§ Data:

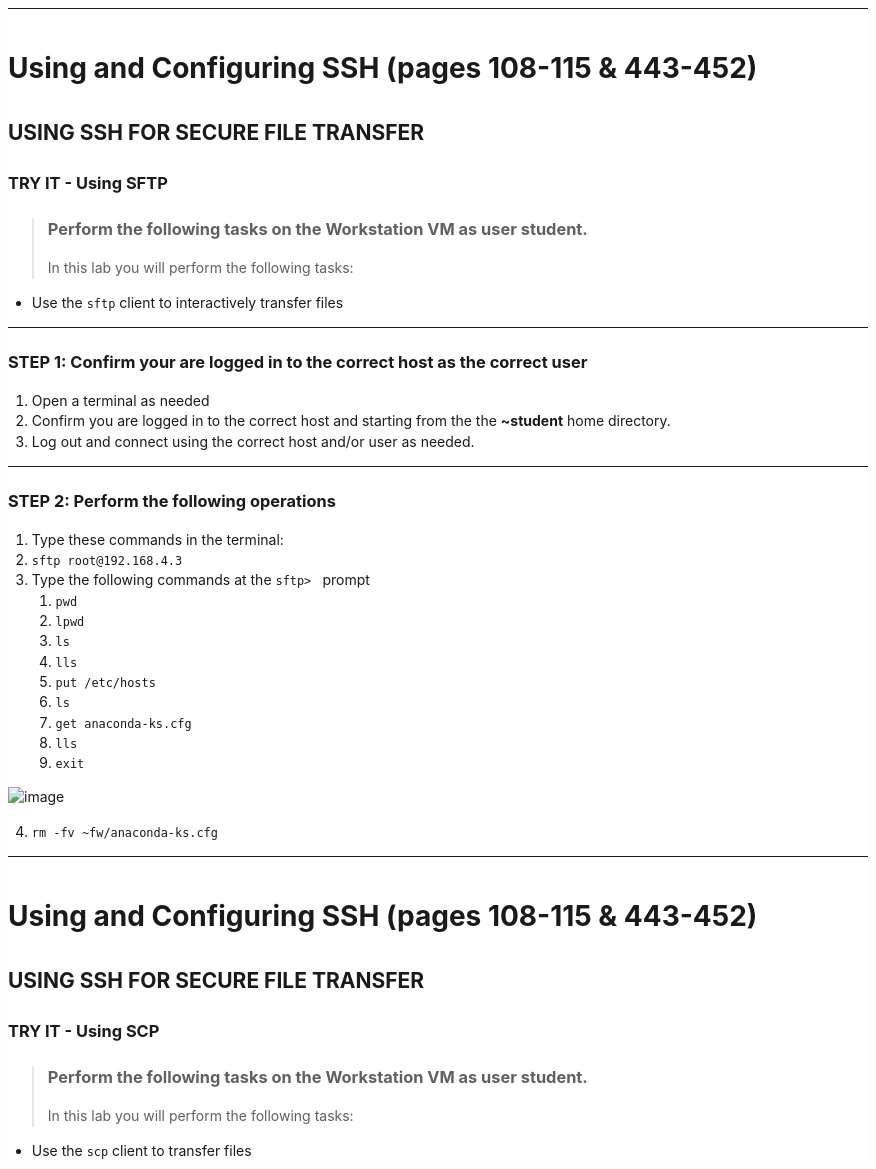 ******

# Using and Configuring SSH (pages 108-115 & 443-452)
## USING SSH FOR SECURE FILE TRANSFER

### TRY IT - Using SFTP

> ### Perform the following tasks on the **Workstation VM** as user **student**.
> In this lab you will perform the following tasks:
- Use the `sftp` client to interactively transfer files  

******
### STEP 1: Confirm your are logged in to the correct host as the correct user
1. Open a terminal as needed
2. Confirm you are logged in to the correct host and starting from the the **~student** home directory.
3. Log out and connect using the correct host and/or user as needed.
******
### STEP 2: Perform the following operations
1. Type these commands in the terminal: 
2. `sftp root@192.168.4.3`
3. Type the following commands at the `sftp> ` prompt
      1.  `pwd`
      2.  `lpwd`
      3.  `ls`
      4.  `lls`
      5.  `put /etc/hosts`
      6.  `ls`
      7.  `get anaconda-ks.cfg`
      8.  `lls`
      9.  `exit`

![image](https://user-images.githubusercontent.com/36435980/162843013-45ef497f-7d35-46e9-af38-bf0a448b9f76.png)

4. `rm -fv ~fw/anaconda-ks.cfg`

******

# Using and Configuring SSH (pages 108-115 & 443-452)
## USING SSH FOR SECURE FILE TRANSFER

### TRY IT - Using SCP

> ### Perform the following tasks on the **Workstation VM** as user **student**.
> In this lab you will perform the following tasks:
- Use the `scp` client to transfer files
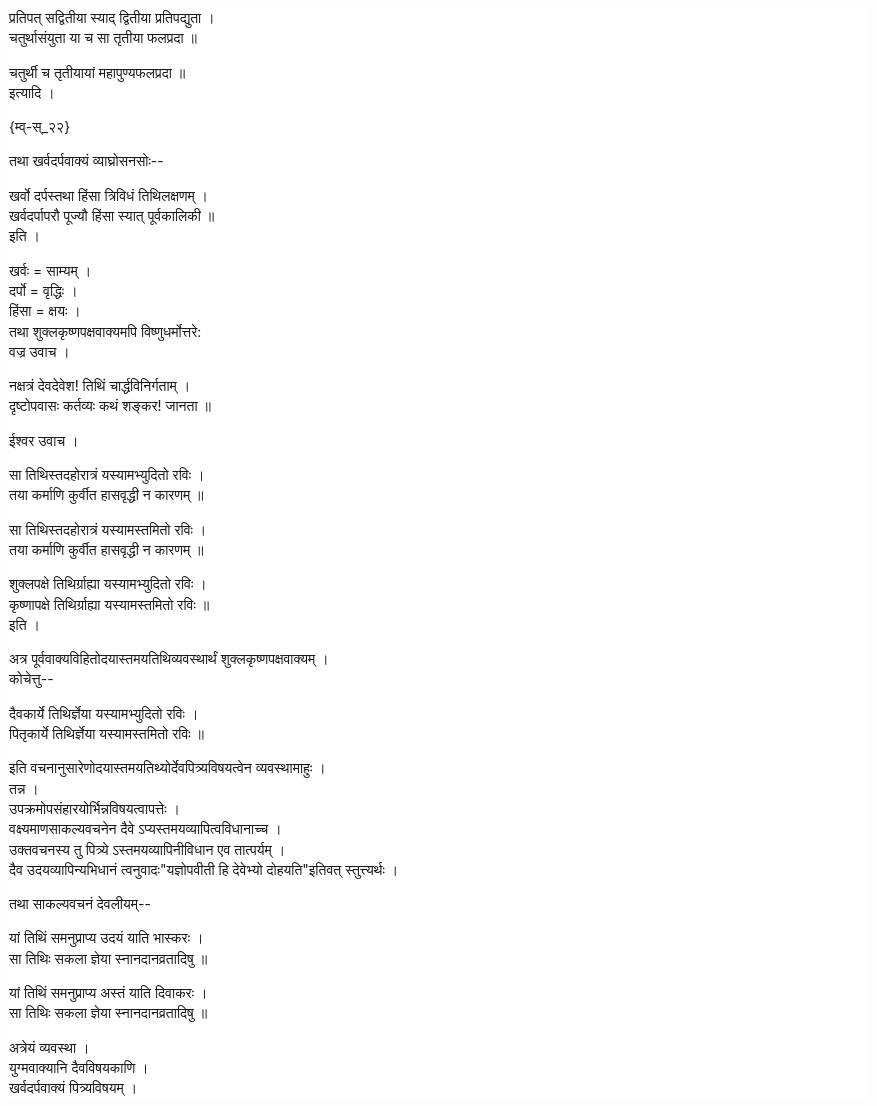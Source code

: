     
प्रतिपत् सद्वितीया स्याद् द्वितीया प्रतिपद्युता ।  
चतुर्थासंयुता या च सा तृतीया फलप्रदा ॥  
    
चतुर्थी च तृतीयायां महापुण्यफलप्रदा ॥  
इत्यादि ।

{म्व्-स्_२२}  
    
तथा खर्वदर्पवाक्यं व्याघ्रोसनसोः--  
    
खर्वो दर्पस्तथा हिंसा त्रिविधं तिथिलक्षणम् ।  
खर्वदर्पापरौ पूज्यौ हिंसा स्यात् पूर्वकालिकी ॥  
इति ।  
    
खर्वः = साम्यम् ।  
दर्पो = वृद्धिः ।  
हिंसा = क्षयः ।  
तथा शुक्लकृष्णपक्षवाक्यमपि विष्णुधर्मोत्तरे:  
वज्र उवाच ।  
    
नक्षत्रं देवदेवेश! तिथिं चार्द्धविनिर्गताम् ।  
दृष्टोपवासः कर्तव्यः कथं शङ्कर! जानता ॥  
    
ईश्वर उवाच ।  
    
सा तिथिस्तदहोरात्रं यस्यामभ्युदितो रविः ।  
तया कर्माणि कुर्वीत हासवृद्धी न कारणम् ॥  
    
सा तिथिस्तदहोरात्रं यस्यामस्तमितो रविः ।  
तया कर्माणि कुर्वीत हासवृद्धी न कारणम् ॥  
    
शुक्लपक्षे तिथिर्ग्राह्या यस्यामभ्युदितो रविः ।  
कृष्णापक्षे तिथिर्ग्राह्या यस्यामस्तमितो रविः ॥  
इति ।  
    
अत्र पूर्ववाक्यविहितोदयास्तमयतिथिव्यवस्थार्थं शुक्लकृष्णपक्षवाक्यम् ।  
कोचेत्तु--  
    
दैवकार्ये तिथिर्ज्ञेया यस्यामभ्युदितो रविः ।  
पितृकार्ये तिथिर्ज्ञेया यस्यामस्तमितो रविः ॥  
    
इति वचनानुसारेणोदयास्तमयतिथ्योर्देवपित्र्यविषयत्वेन व्यवस्थामाहुः ।  
तन्न ।  
उपक्रमोपसंहारयोर्भिन्नविषयत्वापत्तेः ।  
वक्ष्यमाणसाकल्यवचनेन दैवे ऽप्यस्तमयव्यापित्वविधानाच्च ।  
उक्तवचनस्य तु पित्र्ये ऽस्तमयव्यापिनीविधान एव तात्पर्यम् ।  
दैव उदयव्यापिन्यभिधानं त्वनुवादः"यज्ञोपवीती हि देवेभ्यो दोहयति"इतिवत् स्तुत्त्यर्थः ।  
    
तथा साकल्यवचनं देवलीयम्--  
    
यां तिथिं समनुप्राप्य उदयं याति भास्करः ।  
सा तिथिः सकला ज्ञेया स्नानदानव्रतादिषु ॥  
    
यां तिथिं समनुप्राप्य अस्तं याति दिवाकरः ।  
सा तिथिः सकला ज्ञेया स्नानदानव्रतादिषु ॥  
    
अत्रेयं व्यवस्था ।  
युग्मवाक्यानि दैवविषयकाणि ।  
खर्वदर्पवाक्यं पित्र्यविषयम् ।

§ Task instructions: Using the listing above, pick out each line that contains the word "files", then copy it.

§ Task response:
- Use the `sftp` client to interactively transfer files  
- Use the `scp` client to transfer files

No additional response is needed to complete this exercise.